La Direction des Domaines de l’État confirme son rôle central dans la mobilisation du foncier public. Dans son rapport d’activité 2025, publié sous le titre « Domaine Privé de l’État, un actif stratégique au service du développement socio-économique du Maroc », la DDE dresse le bilan d’un exercice marqué par une forte progression du patrimoine foncier géré, des projets accompagnés et des opérations d’apurement.
Relevant du ministère de l’Économie et des Finances, la Direction présente le domaine privé de l’État comme un levier au service de l’investissement, des stratégies sectorielles et des équipements publics. Son directeur, Mohammed El Kharmoudi, souligne que l’année 2025 a été marquée par la consolidation des missions de la DDE au service du développement économique et social du Royaume, sous la conduite de S.M. le Roi Mohammed VI.
Le chiffre le plus marquant concerne l’évolution du patrimoine foncier relevant du domaine privé de l’État. Celui-ci atteint près de 12 millions d’hectares en 2025, en progression de 119 % par rapport à 2024. Cette hausse est attribuée à l’effort d’immatriculation mené par la Direction.
L’accompagnement des projets structurants constitue l’autre axe fort du bilan. En 2025, la DDE a approuvé 308 projets mobilisant environ 32.000 hectares, pour un investissement projeté de 71 milliards de dirhams. Ces chiffres confirment la place du foncier public comme instrument de facilitation de l’investissement national.
La Direction a également affecté 686 hectares aux administrations publiques pour la réalisation d’équipements et d’infrastructures, soit une hausse de 62 % par rapport à 2024. En parallèle, les opérations de récupération de terrains auprès d’investisseurs défaillants ont permis de restituer 5.862 hectares, destinés à être réintégrés dans le circuit productif ou affectés à de nouveaux projets publics.
Sur le plan juridique, la DDE met en avant des avancées importantes dans l’apurement foncier. Des réquisitions couvrant 6.532.349 hectares ont été déposées, en hausse de 381 % par rapport à 2024. Les opérations d’immatriculation ont, de leur côté, porté sur 590.161 hectares, avec l’établissement des titres fonciers correspondants.

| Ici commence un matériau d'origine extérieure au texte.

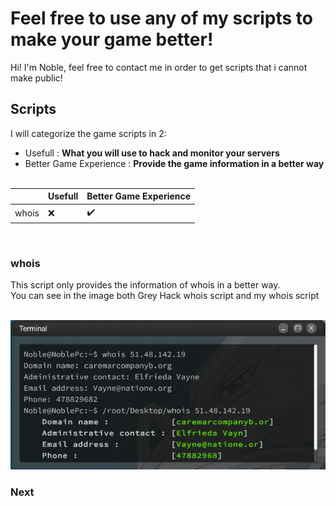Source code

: # Feel free to use any of my scripts to make your game better!

Hi! I'm Noble, feel free to contact me in order to get scripts that i cannot make public!

## Scripts

I will categorize the game scripts in 2:

- Usefull : **What you will use to hack and monitor your servers**
- Better Game Experience : **Provide the game information in a better way**
  <br/><br/>

|       | Usefull | Better Game Experience |
| ----- | ------- | ---------------------- |
| whois | :x:     | :heavy_check_mark:     |

<br/>

### whois

This script only provides the information of whois in a better way.\
You can see in the image both Grey Hack whois script and my whois script
<br/><br/>

![image](whois/newwhois.PNG)

### Next
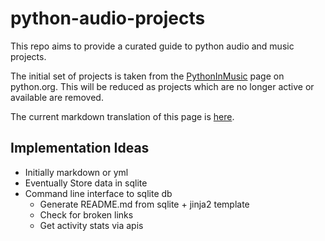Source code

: # python-audio-projects

This repo aims to provide a curated guide to python audio and music projects.

The initial set of projects is taken from the [PythonInMusic](https://wiki.python.org/moin/PythonInMusic) page on python.org. This will be reduced as projects which are no longer active or available are removed.

The current markdown translation of this page is [here](python-in-music.md).


## Implementation Ideas

- Initially markdown or yml
- Eventually Store data in sqlite
- Command line interface to sqlite db
    - Generate README.md from sqlite + jinja2 template
    - Check for broken links
    - Get activity stats via apis

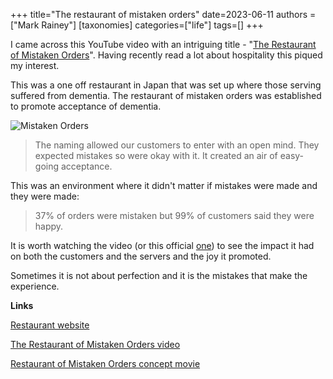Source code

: +++
title="The restaurant of mistaken orders"
date=2023-06-11
authors = ["Mark Rainey"]
[taxonomies]
categories=["life"]
tags=[]
+++

I came across this YouTube video with an intriguing title - "[The Restaurant of Mistaken Orders](https://www.youtube.com/watch?v=QvbSCLpwq6w)". Having recently read a lot about hospitality this piqued my interest.

<!-- more -->

This was a one off restaurant in Japan that was set up where those serving suffered from dementia. The restaurant of mistaken orders was established to promote acceptance of dementia. 

<img src="/posts/MistakenOrders.png" title="Mistaken Orders" class="mid-image"></img><p></p>

> The naming allowed our customers to enter with an open mind. They expected mistakes so were okay with it.  It created an air of easy-going acceptance.

This was an environment where it didn't matter if mistakes were made and they were made:

> 37% of orders were mistaken but 99% of customers said they were happy.

It is worth watching the video (or this official [one](https://www.youtube.com/watch?v=su34Gx-STQk)) to see the impact it had on both the customers and the servers and the joy it promoted.

Sometimes it is not about perfection and it is the mistakes that make the experience.


__Links__

[Restaurant website](http://www.mistakenorders.com/en/home.html)

[The Restaurant of Mistaken Orders video](https://www.youtube.com/watch?v=QvbSCLpwq6w)

[Restaurant of Mistaken Orders concept movie](https://www.youtube.com/watch?v=su34Gx-STQk)

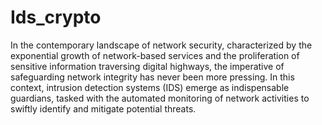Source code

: # Ids_crypto
In the contemporary landscape of network security, characterized by the exponential growth of network-based services and the proliferation of sensitive information traversing digital highways, the imperative of safeguarding network integrity has never been more pressing. In this context, intrusion detection systems (IDS) emerge as indispensable guardians, tasked with the automated monitoring of network activities to swiftly identify and mitigate potential threats. 
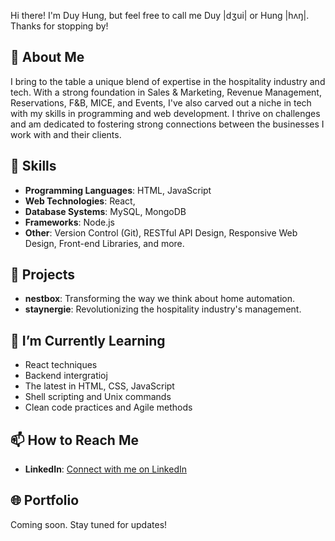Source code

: Hi there! I'm Duy Hung, but feel free to call me Duy |dʒui| or Hung |hʌŋ|. Thanks for stopping by!

## 🤵 About Me
I bring to the table a unique blend of expertise in the hospitality industry and tech. With a strong foundation in Sales & Marketing, Revenue Management, Reservations, F&B, MICE, and Events, I've also carved out a niche in tech with my skills in programming and web development. I thrive on challenges and am dedicated to fostering strong connections between the businesses I work with and their clients.

## 🔧 Skills
- **Programming Languages**: HTML, JavaScript
- **Web Technologies**: React, 
- **Database Systems**: MySQL, MongoDB
- **Frameworks**: Node.js
- **Other**: Version Control (Git), RESTful API Design, Responsive Web Design, Front-end Libraries, and more.

## 🚀 Projects
- **nestbox**: Transforming the way we think about home automation.
- **staynergie**: Revolutionizing the hospitality industry's management.

## 🌱 I’m Currently Learning
- React techniques
- Backend intergratioj
- The latest in HTML, CSS, JavaScript
- Shell scripting and Unix commands
- Clean code practices and Agile methods

## 📫 How to Reach Me
- **LinkedIn**: [Connect with me on LinkedIn](https://www.linkedin.com)

## 🌐 Portfolio
Coming soon. Stay tuned for updates!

Le contentieux reste un volet sensible de l’action domaniale. En 2025, il a donné lieu à 1.260 jugements, dont 73 % favorables à l’État. Ce taux illustre l’enjeu de sécurisation juridique du patrimoine foncier public, dans un contexte de forte demande en terrains pour les projets d’investissement et d’infrastructures.
Pour 2026, la Direction entend consolider les acquis et accélérer les chantiers engagés. La préparation du nouveau plan d’action 2027-2030 figure parmi les priorités. Il devra renforcer la sécurisation juridique du patrimoine, accélérer la mobilisation du foncier au profit des projets structurants et poursuivre la transformation digitale de la DDE.
L’année 2026 devrait également être marquée par la poursuite des consultations autour du projet de code domanial. Ce texte est présenté comme un levier important de modernisation du cadre juridique et institutionnel de l’action domaniale.
À travers ce rapport, la DDE met en avant une idée centrale. Le domaine privé de l’État n’est plus seulement un patrimoine à administrer. Il devient un actif stratégique à mobiliser, sécuriser et valoriser pour accompagner les priorités économiques et territoriales du Maroc.